When I was thirteen I would steal words from my male classmates, hoping they would like me. A girl in eighth grade was raped and somehow we all knew about it. The boys said “She’s a hoe, you can’t get raped if you’re a hoe.” And I said, “She’s a hoe, you can’t get raped if you’re a hoe.” The boys said, “She’s fat. Who’d rape that? Don’t flatter yourself, honey.” So I said, “She’s fat. Who’d rape that? Don’t flatter yourself. Don’t flatter yourself. Don’t flatter yourself.”
Even now I meet women like thirteen-year old me: using words stolen from men to barter for their love. I never know how at twenty, at thirty, at forty, she hasn’t yet learned that saying these things, taking their side, does not protect you. Nothing you say will earn you an honorary seat at the golden phallic table. There is no room for you there. At the most you will get a stool at the corner of the room, which can be knocked out from under you at any time.
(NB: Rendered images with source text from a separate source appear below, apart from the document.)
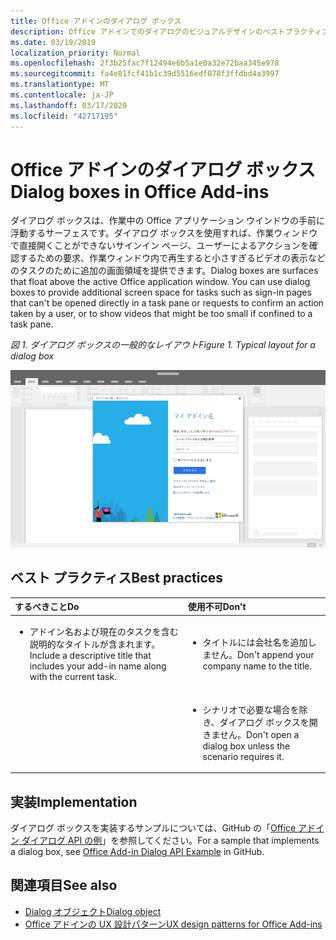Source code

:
 ```yaml
---
title: Office アドインのダイアログ ボックス
description: Office アドインでのダイアログのビジュアルデザインのベストプラクティスについて説明します。
ms.date: 03/19/2019
localization_priority: Normal
ms.openlocfilehash: 2f3b25fac7f12494e6b5a1e0a32e72baa345e978
ms.sourcegitcommit: fa4e81fcf41b1c39d5516edf078f3ffdbd4a3997
ms.translationtype: MT
ms.contentlocale: ja-JP
ms.lasthandoff: 03/17/2020
ms.locfileid: "42717195"
---
```

# <a name="dialog-boxes-in-office-add-ins"></a><span data-ttu-id="58374-103">Office アドインのダイアログ ボックス</span><span class="sxs-lookup"><span data-stu-id="58374-103">Dialog boxes in Office Add-ins</span></span>
 
<span data-ttu-id="58374-p101">ダイアログ ボックスは、作業中の Office アプリケーション ウインドウの手前に浮動するサーフェスです。ダイアログ ボックスを使用すれば、作業ウィンドウで直接開くことができないサインイン ページ、ユーザーによるアクションを確認するための要求、作業ウィンドウ内で再生すると小さすぎるビデオの表示などのタスクのために追加の画面領域を提供できます。</span><span class="sxs-lookup"><span data-stu-id="58374-p101">Dialog boxes are surfaces that float above the active Office application window. You can use dialog boxes to provide additional screen space for tasks such as sign-in pages that can't be opened directly in a task pane or requests to confirm an action taken by a user, or to show videos that might be too small if confined to a task pane.</span></span>

<span data-ttu-id="58374-106">*図 1. ダイアログ ボックスの一般的なレイアウト*</span><span class="sxs-lookup"><span data-stu-id="58374-106">*Figure 1. Typical layout for a dialog box*</span></span>

![ダイアログ ボックスの一般的なレイアウトを表示する画像の例](../images/overview-with-app-dialog.png)

## <a name="best-practices"></a><span data-ttu-id="58374-108">ベスト プラクティス</span><span class="sxs-lookup"><span data-stu-id="58374-108">Best practices</span></span>

|<span data-ttu-id="58374-109">**するべきこと**</span><span class="sxs-lookup"><span data-stu-id="58374-109">**Do**</span></span>|<span data-ttu-id="58374-110">**使用不可**</span><span class="sxs-lookup"><span data-stu-id="58374-110">**Don't**</span></span>|
|:-----|:--------|
|<ul><li><span data-ttu-id="58374-111">アドイン名および現在のタスクを含む説明的なタイトルが含まれます。</span><span class="sxs-lookup"><span data-stu-id="58374-111">Include a descriptive title that includes your add-in name along with the current task.</span></span></li></ul>|<ul><li><span data-ttu-id="58374-112">タイトルには会社名を追加しません。</span><span class="sxs-lookup"><span data-stu-id="58374-112">Don't append your company name to the title.</span></span></li></ul>|
||<ul><li><span data-ttu-id="58374-113">シナリオで必要な場合を除き、ダイアログ ボックスを開きません。</span><span class="sxs-lookup"><span data-stu-id="58374-113">Don't open a dialog box unless the scenario requires it.</span></span></li></ul>|

## <a name="implementation"></a><span data-ttu-id="58374-114">実装</span><span class="sxs-lookup"><span data-stu-id="58374-114">Implementation</span></span>

<span data-ttu-id="58374-115">ダイアログ ボックスを実装するサンプルについては、GitHub の「[Office アドイン ダイアログ API の例](https://github.com/OfficeDev/Office-Add-in-Dialog-API-Simple-Example)」を参照してください。</span><span class="sxs-lookup"><span data-stu-id="58374-115">For a sample that implements a dialog box, see [Office Add-in Dialog API Example](https://github.com/OfficeDev/Office-Add-in-Dialog-API-Simple-Example) in GitHub.</span></span>

## <a name="see-also"></a><span data-ttu-id="58374-116">関連項目</span><span class="sxs-lookup"><span data-stu-id="58374-116">See also</span></span>

- [<span data-ttu-id="58374-117">Dialog オブジェクト</span><span class="sxs-lookup"><span data-stu-id="58374-117">Dialog object</span></span>](/javascript/api/office/office.dialog)
- [<span data-ttu-id="58374-118">Office アドインの UX 設計パターン</span><span class="sxs-lookup"><span data-stu-id="58374-118">UX design patterns for Office Add-ins</span></span>](../design/ux-design-pattern-templates.md)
The thing about patriarchy is that anyone can participate. But only men will benefit.
Boys like girls that like boys. If you “like” girls, that’s hot. But if you protect girls, you’re a dyke. Which is the same as a lesbian, but somehow not hot? These are not laws, yet we live by them. We are connected by a chain too heavy to be broken alone. Casting her under a bus, you go with her. Both bodies crushed.
Sometimes I still feel the old spell come over me: it’s so easy to say the words, to avoid responsibility. To point a finger and get a pat on the head. Resist. The chain is pulling tight. Where she falls, you fall too.